# Work instructions
Among the entries below, find each line holding "端末ユーザーが送信した変数の値" and return it.

# Excerpted data

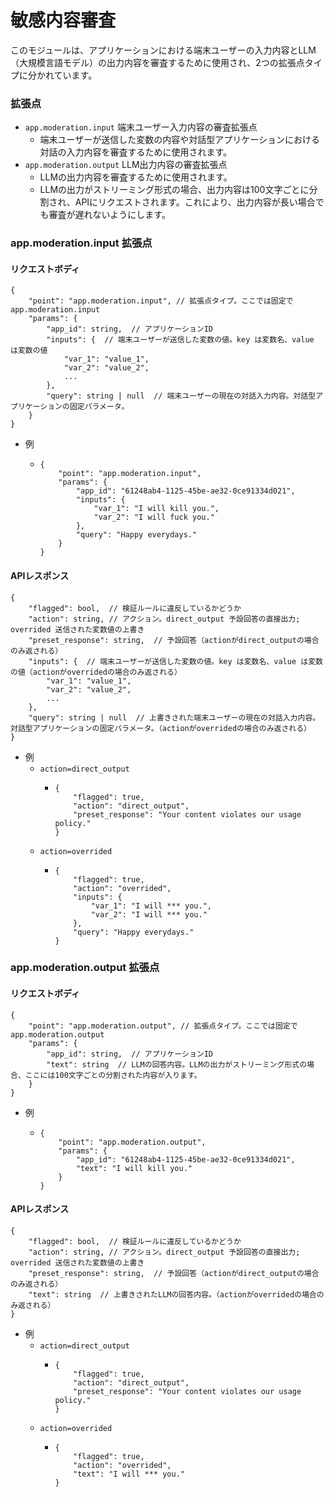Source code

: # 敏感内容審査

このモジュールは、アプリケーションにおける端末ユーザーの入力内容とLLM（大規模言語モデル）の出力内容を審査するために使用され、2つの拡張点タイプに分かれています。

### 拡張点 <a href="#usercontent-kuo-zhan-dian" id="usercontent-kuo-zhan-dian"></a>

* `app.moderation.input` 端末ユーザー入力内容の審査拡張点
  * 端末ユーザーが送信した変数の内容や対話型アプリケーションにおける対話の入力内容を審査するために使用されます。
* `app.moderation.output` LLM出力内容の審査拡張点
  * LLMの出力内容を審査するために使用されます。
  * LLMの出力がストリーミング形式の場合、出力内容は100文字ごとに分割され、APIにリクエストされます。これにより、出力内容が長い場合でも審査が遅れないようにします。

### app.moderation.input 拡張点 <a href="#usercontentappmoderationinput-kuo-zhan-dian" id="usercontentappmoderationinput-kuo-zhan-dian"></a>

#### リクエストボディ <a href="#user-content-request-body" id="user-content-request-body"></a>

```
{
    "point": "app.moderation.input", // 拡張点タイプ。ここでは固定で app.moderation.input
    "params": {
        "app_id": string,  // アプリケーションID
        "inputs": {  // 端末ユーザーが送信した変数の値。key は変数名、value は変数の値
            "var_1": "value_1",
            "var_2": "value_2",
            ...
        },
        "query": string | null  // 端末ユーザーの現在の対話入力内容。対話型アプリケーションの固定パラメータ。
    }
}
```

* 例
  * ```
    {
        "point": "app.moderation.input",
        "params": {
            "app_id": "61248ab4-1125-45be-ae32-0ce91334d021",
            "inputs": {
                "var_1": "I will kill you.",
                "var_2": "I will fuck you."
            },
            "query": "Happy everydays."
        }
    }
    ```

#### APIレスポンス <a href="#usercontentapi-fan-hui" id="usercontentapi-fan-hui"></a>

```
{
    "flagged": bool,  // 検証ルールに違反しているかどうか
    "action": string, // アクション。direct_output 予設回答の直接出力; overrided 送信された変数値の上書き
    "preset_response": string,  // 予設回答（actionがdirect_outputの場合のみ返される）
    "inputs": {  // 端末ユーザーが送信した変数の値。key は変数名、value は変数の値（actionがoverridedの場合のみ返される）
        "var_1": "value_1",
        "var_2": "value_2",
        ...
    },
    "query": string | null  // 上書きされた端末ユーザーの現在の対話入力内容。対話型アプリケーションの固定パラメータ。（actionがoverridedの場合のみ返される）
}
```

* 例
  * `action=direct_output`
    * ```
      {
          "flagged": true,
          "action": "direct_output",
          "preset_response": "Your content violates our usage policy."
      }
      ```
  * `action=overrided`
    * ```
      {
          "flagged": true,
          "action": "overrided",
          "inputs": {
              "var_1": "I will *** you.",
              "var_2": "I will *** you."
          },
          "query": "Happy everydays."
      }
      ```

### app.moderation.output 拡張点 <a href="#usercontentappmoderationoutput-kuo-zhan-dian" id="usercontentappmoderationoutput-kuo-zhan-dian"></a>

#### リクエストボディ <a href="#user-content-request-body-1" id="user-content-request-body-1"></a>

```
{
    "point": "app.moderation.output", // 拡張点タイプ。ここでは固定で app.moderation.output
    "params": {
        "app_id": string,  // アプリケーションID
        "text": string  // LLMの回答内容。LLMの出力がストリーミング形式の場合、ここには100文字ごとの分割された内容が入ります。
    }
}
```

* 例
  * ```
    {
        "point": "app.moderation.output",
        "params": {
            "app_id": "61248ab4-1125-45be-ae32-0ce91334d021",
            "text": "I will kill you."
        }
    }
    ```

#### APIレスポンス <a href="#usercontentapi-fan-hui-1" id="usercontentapi-fan-hui-1"></a>

```
{
    "flagged": bool,  // 検証ルールに違反しているかどうか
    "action": string, // アクション。direct_output 予設回答の直接出力; overrided 送信された変数値の上書き
    "preset_response": string,  // 予設回答（actionがdirect_outputの場合のみ返される）
    "text": string  // 上書きされたLLMの回答内容。（actionがoverridedの場合のみ返される）
}
```

* 例
  * `action=direct_output`
    * ```
      {
          "flagged": true,
          "action": "direct_output",
          "preset_response": "Your content violates our usage policy."
      }
      ```
  * `action=overrided`
    * ```
      {
          "flagged": true,
          "action": "overrided",
          "text": "I will *** you."
      }
      ```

# Task solution
        "inputs": {  // 端末ユーザーが送信した変数の値。key は変数名、value は変数の値
    "inputs": {  // 端末ユーザーが送信した変数の値。key は変数名、value は変数の値（actionがoverridedの場合のみ返される）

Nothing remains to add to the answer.